___ Supplied data ___
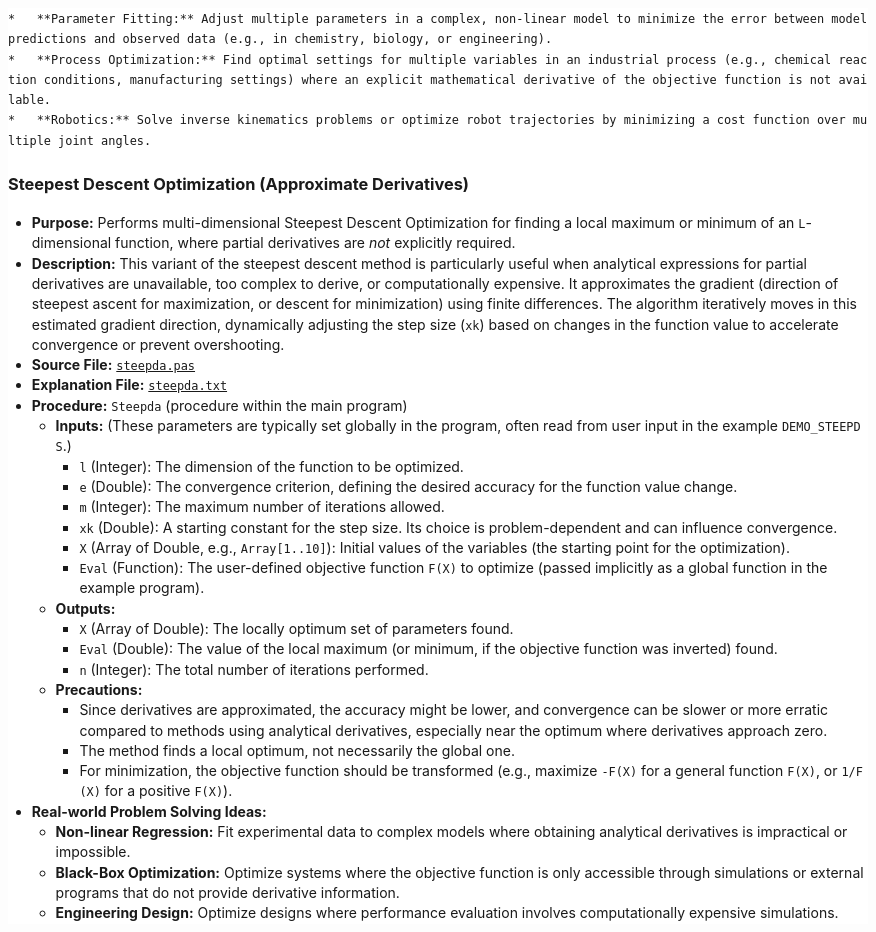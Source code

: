     *   **Parameter Fitting:** Adjust multiple parameters in a complex, non-linear model to minimize the error between model predictions and observed data (e.g., in chemistry, biology, or engineering).
    *   **Process Optimization:** Find optimal settings for multiple variables in an industrial process (e.g., chemical reaction conditions, manufacturing settings) where an explicit mathematical derivative of the objective function is not available.
    *   **Robotics:** Solve inverse kinematics problems or optimize robot trajectories by minimizing a cost function over multiple joint angles.

### Steepest Descent Optimization (Approximate Derivatives)

*   **Purpose:** Performs multi-dimensional Steepest Descent Optimization for finding a local maximum or minimum of an `L`-dimensional function, where partial derivatives are *not* explicitly required.
*   **Description:** This variant of the steepest descent method is particularly useful when analytical expressions for partial derivatives are unavailable, too complex to derive, or computationally expensive. It approximates the gradient (direction of steepest ascent for maximization, or descent for minimization) using finite differences. The algorithm iteratively moves in this estimated gradient direction, dynamically adjusting the step size (`xk`) based on changes in the function value to accelerate convergence or prevent overshooting.
*   **Source File:** [`steepda.pas`](steepda.pas)
*   **Explanation File:** [`steepda.txt`](steepda.txt)
*   **Procedure:** `Steepda` (procedure within the main program)
    *   **Inputs:** (These parameters are typically set globally in the program, often read from user input in the example `DEMO_STEEPDS`.)
        *   `l` (Integer): The dimension of the function to be optimized.
        *   `e` (Double): The convergence criterion, defining the desired accuracy for the function value change.
        *   `m` (Integer): The maximum number of iterations allowed.
        *   `xk` (Double): A starting constant for the step size. Its choice is problem-dependent and can influence convergence.
        *   `X` (Array of Double, e.g., `Array[1..10]`): Initial values of the variables (the starting point for the optimization).
        *   `Eval` (Function): The user-defined objective function `F(X)` to optimize (passed implicitly as a global function in the example program).
    *   **Outputs:**
        *   `X` (Array of Double): The locally optimum set of parameters found.
        *   `Eval` (Double): The value of the local maximum (or minimum, if the objective function was inverted) found.
        *   `n` (Integer): The total number of iterations performed.
    *   **Precautions:**
        *   Since derivatives are approximated, the accuracy might be lower, and convergence can be slower or more erratic compared to methods using analytical derivatives, especially near the optimum where derivatives approach zero.
        *   The method finds a local optimum, not necessarily the global one.
        *   For minimization, the objective function should be transformed (e.g., maximize `-F(X)` for a general function `F(X)`, or `1/F(X)` for a positive `F(X)`).
*   **Real-world Problem Solving Ideas:**
    *   **Non-linear Regression:** Fit experimental data to complex models where obtaining analytical derivatives is impractical or impossible.
    *   **Black-Box Optimization:** Optimize systems where the objective function is only accessible through simulations or external programs that do not provide derivative information.
    *   **Engineering Design:** Optimize designs where performance evaluation involves computationally expensive simulations.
___
▶ **What is expected**: Return every record exactly, leaving out the pictures.

▶ **Written reply**:
Source code

:     *   **Parameter Fitting:** Adjust multiple parameters in a complex, non-linear model to minimize the error between model predictions and observed data (e.g., in chemistry, biology, or engineering).
    *   **Process Optimization:** Find optimal settings for multiple variables in an industrial process (e.g., chemical reaction conditions, manufacturing settings) where an explicit mathematical derivative of the objective function is not available.
    *   **Robotics:** Solve inverse kinematics problems or optimize robot trajectories by minimizing a cost function over multiple joint angles.

### Steepest Descent Optimization (Approximate Derivatives)

*   **Purpose:** Performs multi-dimensional Steepest Descent Optimization for finding a local maximum or minimum of an `L`-dimensional function, where partial derivatives are *not* explicitly required.
*   **Description:** This variant of the steepest descent method is particularly useful when analytical expressions for partial derivatives are unavailable, too complex to derive, or computationally expensive. It approximates the gradient (direction of steepest ascent for maximization, or descent for minimization) using finite differences. The algorithm iteratively moves in this estimated gradient direction, dynamically adjusting the step size (`xk`) based on changes in the function value to accelerate convergence or prevent overshooting.
*   **Source File:** [`steepda.pas`](steepda.pas)
*   **Explanation File:** [`steepda.txt`](steepda.txt)
*   **Procedure:** `Steepda` (procedure within the main program)
    *   **Inputs:** (These parameters are typically set globally in the program, often read from user input in the example `DEMO_STEEPDS`.)
        *   `l` (Integer): The dimension of the function to be optimized.
        *   `e` (Double): The convergence criterion, defining the desired accuracy for the function value change.
        *   `m` (Integer): The maximum number of iterations allowed.
        *   `xk` (Double): A starting constant for the step size. Its choice is problem-dependent and can influence convergence.
        *   `X` (Array of Double, e.g., `Array[1..10]`): Initial values of the variables (the starting point for the optimization).
        *   `Eval` (Function): The user-defined objective function `F(X)` to optimize (passed implicitly as a global function in the example program).
    *   **Outputs:**
        *   `X` (Array of Double): The locally optimum set of parameters found.
        *   `Eval` (Double): The value of the local maximum (or minimum, if the objective function was inverted) found.
        *   `n` (Integer): The total number of iterations performed.
    *   **Precautions:**
        *   Since derivatives are approximated, the accuracy might be lower, and convergence can be slower or more erratic compared to methods using analytical derivatives, especially near the optimum where derivatives approach zero.
        *   The method finds a local optimum, not necessarily the global one.
        *   For minimization, the objective function should be transformed (e.g., maximize `-F(X)` for a general function `F(X)`, or `1/F(X)` for a positive `F(X)`).
*   **Real-world Problem Solving Ideas:**
    *   **Non-linear Regression:** Fit experimental data to complex models where obtaining analytical derivatives is impractical or impossible.
    *   **Black-Box Optimization:** Optimize systems where the objective function is only accessible through simulations or external programs that do not provide derivative information.
    *   **Engineering Design:** Optimize designs where performance evaluation involves computationally expensive simulations.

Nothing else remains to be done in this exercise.